Wednesday, April 8, 2009

Black Dog Jaggery Ale


Throughout his life, Winston Churchill would lie in bed for days, crippled by deep depression.  He described these periods as his “Black Dog” days.  What an incredible man who could still manage to work fiendishly during these bouts, commanding naval maneuvers or orchestrating The Battle of Britain while the “Black Dog came to visit, and lay on my chest”, as Churchill would say.  I guess naming his angst was his way of controlling and isolating it – it wasn’t who he was -- he wouldn’t let it define him.  It was this “other thing” that came to visit periodically, but could be tricked into eventually leaving, like a stray dog.

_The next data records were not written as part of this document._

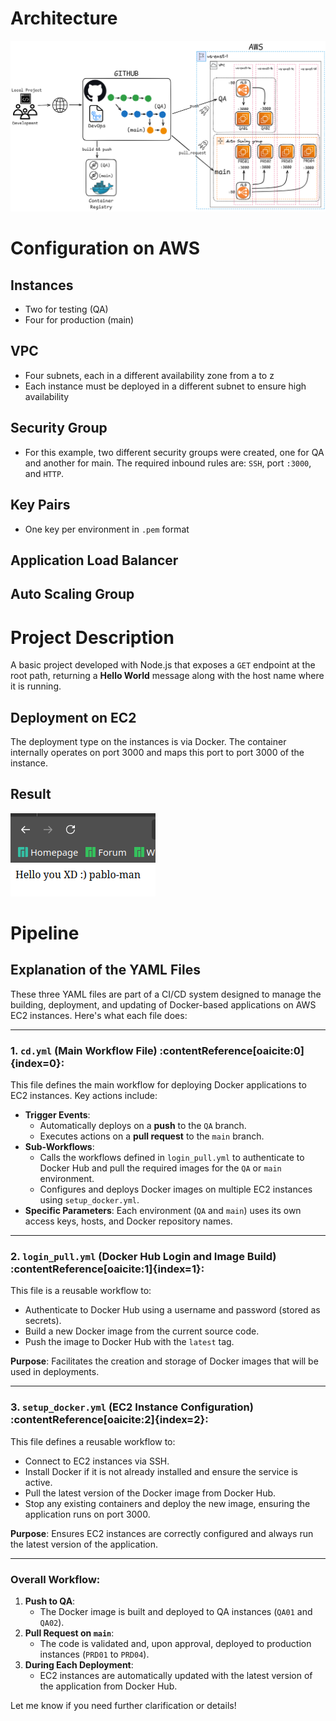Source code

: # Architecture
![Architecture Diagram](./public/img/architecture_diagram.png "diagram")

# Configuration on AWS
## Instances
* Two for testing (QA)
* Four for production (main)

## VPC
* Four subnets, each in a different availability zone from a to z
* Each instance must be deployed in a different subnet to ensure high availability

## Security Group
* For this example, two different security groups were created, one for QA and another for main. The required inbound rules are: `SSH`, port `:3000`, and `HTTP`.

## Key Pairs
* One key per environment in `.pem` format

## Application Load Balancer

## Auto Scaling Group

# Project Description
A basic project developed with Node.js that exposes a `GET` endpoint at the root path, returning a **Hello World** message along with the host name where it is running.

## Deployment on EC2
The deployment type on the instances is via Docker. The container internally operates on port 3000 and maps this port to port 3000 of the instance.

## Result
![Endpoint Result](./public/img/result.png "Hello")

# Pipeline
## Explanation of the YAML Files

These three YAML files are part of a CI/CD system designed to manage the building, deployment, and updating of Docker-based applications on AWS EC2 instances. Here's what each file does:

---

### 1. **`cd.yml` (Main Workflow File)** :contentReference[oaicite:0]{index=0}:
This file defines the main workflow for deploying Docker applications to EC2 instances. Key actions include:
- **Trigger Events**:
  - Automatically deploys on a **push** to the `QA` branch.
  - Executes actions on a **pull request** to the `main` branch.
- **Sub-Workflows**:
  - Calls the workflows defined in `login_pull.yml` to authenticate to Docker Hub and pull the required images for the `QA` or `main` environment.
  - Configures and deploys Docker images on multiple EC2 instances using `setup_docker.yml`.
- **Specific Parameters**:
  Each environment (`QA` and `main`) uses its own access keys, hosts, and Docker repository names.

---

### 2. **`login_pull.yml` (Docker Hub Login and Image Build)** :contentReference[oaicite:1]{index=1}:
This file is a reusable workflow to:
- Authenticate to Docker Hub using a username and password (stored as secrets).
- Build a new Docker image from the current source code.
- Push the image to Docker Hub with the `latest` tag.

**Purpose**:
Facilitates the creation and storage of Docker images that will be used in deployments.

---

### 3. **`setup_docker.yml` (EC2 Instance Configuration)** :contentReference[oaicite:2]{index=2}:
This file defines a reusable workflow to:
- Connect to EC2 instances via SSH.
- Install Docker if it is not already installed and ensure the service is active.
- Pull the latest version of the Docker image from Docker Hub.
- Stop any existing containers and deploy the new image, ensuring the application runs on port 3000.

**Purpose**:
Ensures EC2 instances are correctly configured and always run the latest version of the application.

---

### **Overall Workflow**:
1. **Push to QA**:
   - The Docker image is built and deployed to QA instances (`QA01` and `QA02`).
2. **Pull Request on `main`**:
   - The code is validated and, upon approval, deployed to production instances (`PRD01` to `PRD04`).
3. **During Each Deployment**:
   - EC2 instances are automatically updated with the latest version of the application from Docker Hub.

Let me know if you need further clarification or details!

This English ale is exactly the kind of drink you might offer a man during those dark days, and our current ones – dark, strong, with a peppery mix of ginger, anise, cardamom and allspice – a tonic to warm the soul.  This one is for the strong of heart, as strong as the Lion of Winter himself.  My homage:

Fo’ when the black dog crush your vest,                                                Take a nip,                                                            Mister,                                                                                                                       You’ll earn the rest                                                                                           Fo’ kith, ‘n kin, and hearth, and valor                                               Blood, sweat, tears, toil, guts and pallor                                              Take a nip, and tuck it in                                                                                   and face the belt, like Gunga Din                                                                So’s brace yourself,                                                                                          with all your might                                                                                           With one good drink,                                                                                            For ONE more fight.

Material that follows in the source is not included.